WHAT YOU SHOULD DO: Before you finish, make sure each line of the records has been retyped exactly.

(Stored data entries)

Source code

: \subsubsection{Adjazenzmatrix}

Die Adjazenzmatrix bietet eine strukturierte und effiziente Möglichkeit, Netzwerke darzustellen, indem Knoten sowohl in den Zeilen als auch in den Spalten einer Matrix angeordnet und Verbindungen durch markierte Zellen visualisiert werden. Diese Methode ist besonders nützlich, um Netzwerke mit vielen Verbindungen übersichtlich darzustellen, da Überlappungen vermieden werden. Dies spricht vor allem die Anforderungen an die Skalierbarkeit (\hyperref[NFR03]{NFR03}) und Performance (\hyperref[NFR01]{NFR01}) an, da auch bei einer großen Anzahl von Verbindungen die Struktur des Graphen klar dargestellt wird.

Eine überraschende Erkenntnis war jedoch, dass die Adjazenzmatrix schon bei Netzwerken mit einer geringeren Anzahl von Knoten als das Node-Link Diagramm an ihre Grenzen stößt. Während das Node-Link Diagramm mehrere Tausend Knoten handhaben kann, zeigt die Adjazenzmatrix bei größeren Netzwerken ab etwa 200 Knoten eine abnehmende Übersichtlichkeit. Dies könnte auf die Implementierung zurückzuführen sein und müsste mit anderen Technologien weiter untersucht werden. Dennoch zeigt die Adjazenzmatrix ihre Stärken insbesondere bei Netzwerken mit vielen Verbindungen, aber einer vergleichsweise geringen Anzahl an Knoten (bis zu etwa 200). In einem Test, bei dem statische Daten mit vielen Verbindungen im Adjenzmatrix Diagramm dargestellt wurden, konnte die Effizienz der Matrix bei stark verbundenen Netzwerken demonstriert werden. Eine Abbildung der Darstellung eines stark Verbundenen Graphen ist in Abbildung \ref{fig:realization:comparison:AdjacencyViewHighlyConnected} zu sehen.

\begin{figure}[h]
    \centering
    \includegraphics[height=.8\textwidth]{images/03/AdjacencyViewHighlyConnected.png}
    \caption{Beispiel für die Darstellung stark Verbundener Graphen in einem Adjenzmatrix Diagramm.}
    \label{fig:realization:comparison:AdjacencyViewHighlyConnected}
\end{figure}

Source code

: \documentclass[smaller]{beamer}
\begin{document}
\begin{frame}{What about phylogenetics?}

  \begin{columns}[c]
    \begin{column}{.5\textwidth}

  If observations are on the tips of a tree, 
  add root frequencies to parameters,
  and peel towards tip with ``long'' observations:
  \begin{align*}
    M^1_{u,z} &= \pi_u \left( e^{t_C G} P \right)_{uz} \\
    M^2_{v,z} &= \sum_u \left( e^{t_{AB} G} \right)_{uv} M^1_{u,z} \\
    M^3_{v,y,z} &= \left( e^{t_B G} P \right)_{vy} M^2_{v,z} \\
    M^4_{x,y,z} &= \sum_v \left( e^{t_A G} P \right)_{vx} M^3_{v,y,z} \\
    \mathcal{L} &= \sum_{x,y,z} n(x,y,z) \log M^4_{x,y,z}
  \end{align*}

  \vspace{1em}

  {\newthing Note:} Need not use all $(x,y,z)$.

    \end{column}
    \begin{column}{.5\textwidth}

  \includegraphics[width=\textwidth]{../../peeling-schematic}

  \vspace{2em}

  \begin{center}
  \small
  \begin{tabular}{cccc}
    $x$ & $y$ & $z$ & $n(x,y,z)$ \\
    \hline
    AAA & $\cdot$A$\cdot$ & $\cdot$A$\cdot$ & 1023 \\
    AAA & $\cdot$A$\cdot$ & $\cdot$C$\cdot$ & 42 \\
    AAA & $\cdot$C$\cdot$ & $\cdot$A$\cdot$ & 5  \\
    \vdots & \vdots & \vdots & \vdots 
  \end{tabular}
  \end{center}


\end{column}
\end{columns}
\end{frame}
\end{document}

RESPONSE BOX:
Source code

: \subsubsection{Adjazenzmatrix}

Die Adjazenzmatrix bietet eine strukturierte und effiziente Möglichkeit, Netzwerke darzustellen, indem Knoten sowohl in den Zeilen als auch in den Spalten einer Matrix angeordnet und Verbindungen durch markierte Zellen visualisiert werden. Diese Methode ist besonders nützlich, um Netzwerke mit vielen Verbindungen übersichtlich darzustellen, da Überlappungen vermieden werden. Dies spricht vor allem die Anforderungen an die Skalierbarkeit (\hyperref[NFR03]{NFR03}) und Performance (\hyperref[NFR01]{NFR01}) an, da auch bei einer großen Anzahl von Verbindungen die Struktur des Graphen klar dargestellt wird.

Eine überraschende Erkenntnis war jedoch, dass die Adjazenzmatrix schon bei Netzwerken mit einer geringeren Anzahl von Knoten als das Node-Link Diagramm an ihre Grenzen stößt. Während das Node-Link Diagramm mehrere Tausend Knoten handhaben kann, zeigt die Adjazenzmatrix bei größeren Netzwerken ab etwa 200 Knoten eine abnehmende Übersichtlichkeit. Dies könnte auf die Implementierung zurückzuführen sein und müsste mit anderen Technologien weiter untersucht werden. Dennoch zeigt die Adjazenzmatrix ihre Stärken insbesondere bei Netzwerken mit vielen Verbindungen, aber einer vergleichsweise geringen Anzahl an Knoten (bis zu etwa 200). In einem Test, bei dem statische Daten mit vielen Verbindungen im Adjenzmatrix Diagramm dargestellt wurden, konnte die Effizienz der Matrix bei stark verbundenen Netzwerken demonstriert werden. Eine Abbildung der Darstellung eines stark Verbundenen Graphen ist in Abbildung \ref{fig:realization:comparison:AdjacencyViewHighlyConnected} zu sehen.

\begin{figure}[h]
    \centering
    \includegraphics[height=.8\textwidth]{images/03/AdjacencyViewHighlyConnected.png}
    \caption{Beispiel für die Darstellung stark Verbundener Graphen in einem Adjenzmatrix Diagramm.}
    \label{fig:realization:comparison:AdjacencyViewHighlyConnected}
\end{figure}

Source code

: \documentclass[smaller]{beamer}
\begin{document}
\begin{frame}{What about phylogenetics?}

  \begin{columns}[c]
    \begin{column}{.5\textwidth}

  If observations are on the tips of a tree, 
  add root frequencies to parameters,
  and peel towards tip with ``long'' observations:
  \begin{align*}
    M^1_{u,z} &= \pi_u \left( e^{t_C G} P \right)_{uz} \\
    M^2_{v,z} &= \sum_u \left( e^{t_{AB} G} \right)_{uv} M^1_{u,z} \\
    M^3_{v,y,z} &= \left( e^{t_B G} P \right)_{vy} M^2_{v,z} \\
    M^4_{x,y,z} &= \sum_v \left( e^{t_A G} P \right)_{vx} M^3_{v,y,z} \\
    \mathcal{L} &= \sum_{x,y,z} n(x,y,z) \log M^4_{x,y,z}
  \end{align*}

  \vspace{1em}

  {\newthing Note:} Need not use all $(x,y,z)$.

    \end{column}
    \begin{column}{.5\textwidth}

  \includegraphics[width=\textwidth]{../../peeling-schematic}

  \vspace{2em}

  \begin{center}
  \small
  \begin{tabular}{cccc}
    $x$ & $y$ & $z$ & $n(x,y,z)$ \\
    \hline
    AAA & $\cdot$A$\cdot$ & $\cdot$A$\cdot$ & 1023 \\
    AAA & $\cdot$A$\cdot$ & $\cdot$C$\cdot$ & 42 \\
    AAA & $\cdot$C$\cdot$ & $\cdot$A$\cdot$ & 5  \\
    \vdots & \vdots & \vdots & \vdots 
  \end{tabular}
  \end{center}


\end{column}
\end{columns}
\end{frame}
\end{document}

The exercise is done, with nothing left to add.